Subprime Auto Loans are Back, Should That Raise Red Flags?
Those consumers with subprime and deep subprime credit ratings are taking out more auto loans, but they are making up a smaller percentage of the total number of auto loans written in the U.S. “This is a sign of a very healthy auto loan market,” said Melinda Zabritski, Director of Automotive Credit for Experian.
Experian tracks the thousands of auto loans written each month in the U.S. and has released its findings for the second quarter of this year. Compared to the second quarter of 2011, the percentage of loans written for buyers with subprime and deep subprime credit ratings actually decreased from 19.8% to 19% year over year. Subprime credit scores vary depending on the credit rating agency. Generally, those with Subprime credit ratings have scores of 640 and below.
The Experian report also shows the percentage of loans delinquent after 30 and 60 days has declined compared to the same quarter last year.
The report comes at a time when some are wondering if auto dealers, banks and auto companies (most with in-house financing divisions) are becoming too aggressive selling and financing cars and trucks to buyers with poor credit records. While the actual number of loans written to buyers with subprime credit ratings has increased as the credit markets have loosened up, growth in the lower end of the market has been kept in check.

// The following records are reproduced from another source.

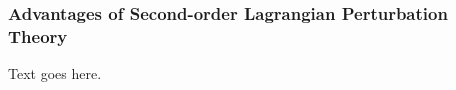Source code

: \subsubsection{Advantages of Second-order Lagrangian Perturbation Theory}
\label{subsubsec:computational_theory--perturbation_theory--2lpt}


Text goes here.




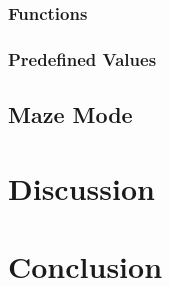 \documentclass[12pt, a4paper]{article}
\begin{document}
\subsubsection{Functions}

\subsubsection{Predefined Values}

\subsection{Maze Mode}

\newpage

\section{Discussion}

\section{Conclusion}
\end{document}
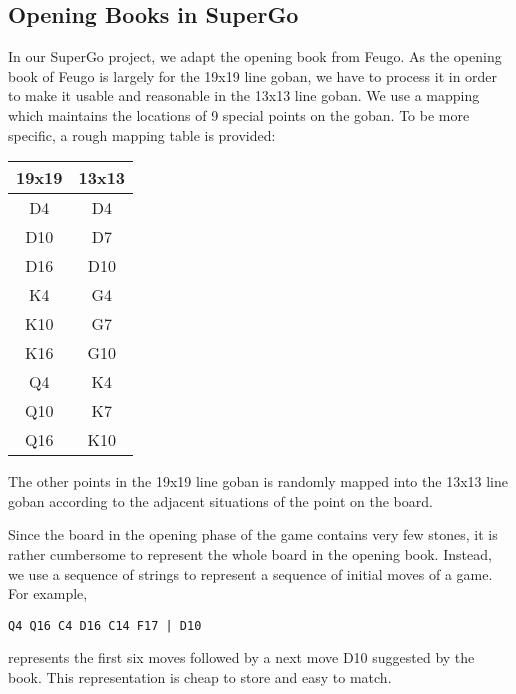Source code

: \subsection{Opening Books in SuperGo}

In our SuperGo project, we adapt the opening book from Feugo. As the opening book of Feugo is largely for the 19x19 line goban, we have to process it in order to make it usable and reasonable in the 13x13 line goban. We use a mapping which maintains the locations of 9 special points on the goban. To be more specific, a rough mapping table is provided:

\begin{center}
\begin{tabular}{c|c}

19x19 & 13x13 \\ \hline
D4 & D4 \\
D10 & D7 \\
D16 & D10 \\
K4 & G4 \\
K10 & G7 \\
K16 & G10 \\
Q4 & K4 \\
Q10 & K7 \\
Q16 & K10 \\
\end{tabular}
\end{center}

The other points in the 19x19 line goban is randomly mapped into the 13x13 line goban according to the adjacent situations of the point on the board.

Since the board in the opening phase of the game contains very few stones, it is rather cumbersome to represent the whole board in the opening book. Instead, we use a sequence of strings to represent a sequence of initial moves of a game. For example,
\begin{verbatim}
Q4 Q16 C4 D16 C14 F17 | D10
\end{verbatim}
represents the first six moves followed by a next move D10 suggested by the book. This representation is cheap to store and easy to match.
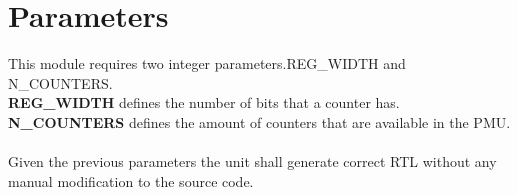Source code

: \section{Parameters}
\label{chapter3}
This module requires two integer parameters.REG\_WIDTH and N\_COUNTERS. \\
\textbf{REG\_WIDTH} defines the number of bits that a counter has.\\
\textbf{N\_COUNTERS} defines the amount of counters that are available in the PMU.\\
\\
Given the previous parameters the unit shall generate correct RTL without any manual modification to the source code.\\
\\
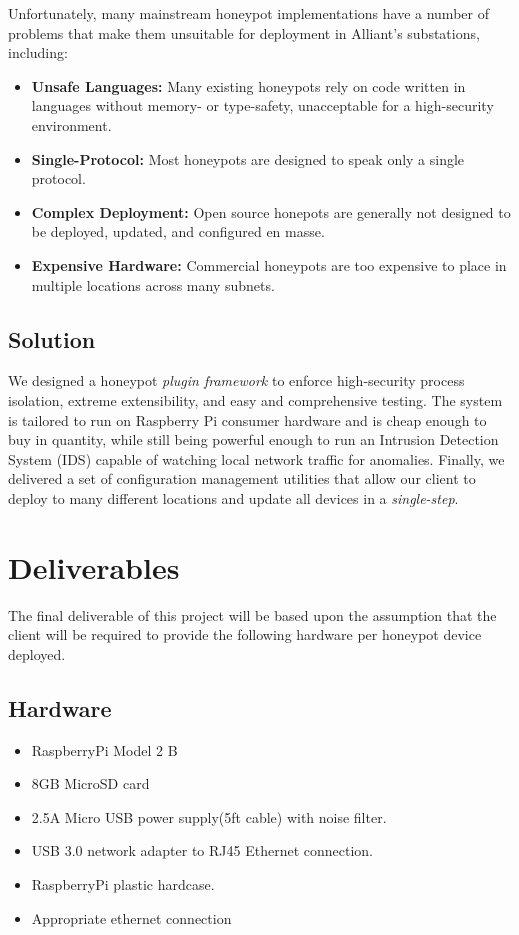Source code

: Unfortunately, many mainstream honeypot implementations have a number of
problems that make them unsuitable for deployment in Alliant's substations,
including:

\begin{itemize}
\setlength{\columnsep}{0cm}
\def\columnseprulecolor{}
\item\textbf{Unsafe Languages:} Many existing honeypots rely on code written in languages without memory- or type-safety, unacceptable for a high-security environment.

\item\textbf{Single-Protocol:} Most honeypots are designed to speak only a single protocol.

\item\textbf{Complex Deployment:} Open source honepots are generally not designed to be deployed, updated, and configured en masse.

\item\textbf{Expensive Hardware:} Commercial honeypots are too expensive to place in multiple locations across many subnets.
\end{itemize}

\subsection{Solution}

We designed a honeypot \textit{plugin framework}
to enforce high-security process isolation, extreme extensibility, and
easy and comprehensive testing. The system is tailored to run on Raspberry
Pi consumer hardware and is cheap enough to buy in quantity, while
still being powerful enough to run an Intrusion Detection System (IDS) capable
of watching local network traffic for anomalies. Finally, we delivered a set
of configuration management utilities that allow our client to deploy to
many different locations and update all devices in a \textit{single-step}.

\section{Deliverables}

The final deliverable of this project will be based upon the assumption that the client will be required to provide the following hardware per honeypot device deployed.

\subsection{Hardware}
\begin{itemize}
\item RaspberryPi Model 2 B
\item 8GB MicroSD card
\item 2.5A Micro USB power supply(5ft cable) with noise filter.
\item USB 3.0 network adapter to RJ45 Ethernet connection.
\item RaspberryPi plastic hardcase.
\item Appropriate ethernet connection
\end{itemize}

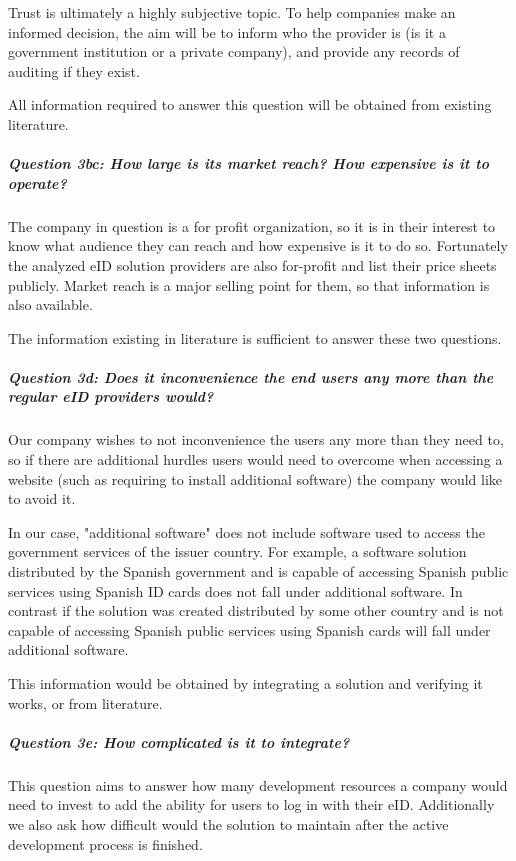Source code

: Trust is ultimately a highly subjective topic. To help companies make an informed decision, the aim will be to inform who the provider is (is it a government institution or a private company), and provide any records of auditing if they exist.

All information required to answer this question will be obtained from existing literature.

\subparagraph{Question 3bc: How large is its market reach? How expensive is it to operate?}\noindent

The company in question is a for profit organization, so it is in their interest to know what audience they can reach and how expensive is it to do so. Fortunately the analyzed eID solution providers are also for-profit and list their price sheets publicly. Market reach is a major selling point for them, so that information is also available.

The information existing in literature is sufficient to answer these two questions.

\subparagraph{Question 3d: Does it inconvenience the end users any more than the regular eID providers would?}\noindent

Our company wishes to not inconvenience the users any more than they need to, so if there are additional hurdles users would need to overcome when accessing a website (such as requiring to install additional software) the company would like to avoid it.

In our case, "additional software" does not include software used to access the government services of the issuer country. For example, a software solution distributed by the Spanish government and is capable of accessing Spanish public services using Spanish ID cards does not fall under additional software. In contrast if the solution was created distributed by some other country and is not capable of accessing Spanish public services using Spanish cards will fall under additional software.

This information would be obtained by integrating a solution and verifying it works, or from literature.

\subparagraph{Question 3e: How complicated is it to integrate?}\noindent

This question aims to answer how many development resources a company would need to invest to add the ability for users to log in with their eID. Additionally we also ask how difficult would the solution to maintain after the active development process is finished.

According to Experian nearly two–thirds of auto loans in America are held by those with prime or superprime credit scores (generally 680 and above). That segment of loans inched up a half percent to 65.1% in the second quarter.
Experian says fewer auto repossessions also plunged in the second quarter, falling more than 27%. A clear sign dealers and lenders have been successful at expanding the range of auto loans being written while not pushing too many cars/trucks to people who can’t afford a monthly payment.
One area where the industry has changed over the last five years is with loans written for luxury automobiles. Dealers say they have become more discerning about the credit records of those taking out loans for models costing $40,000 or $50,000.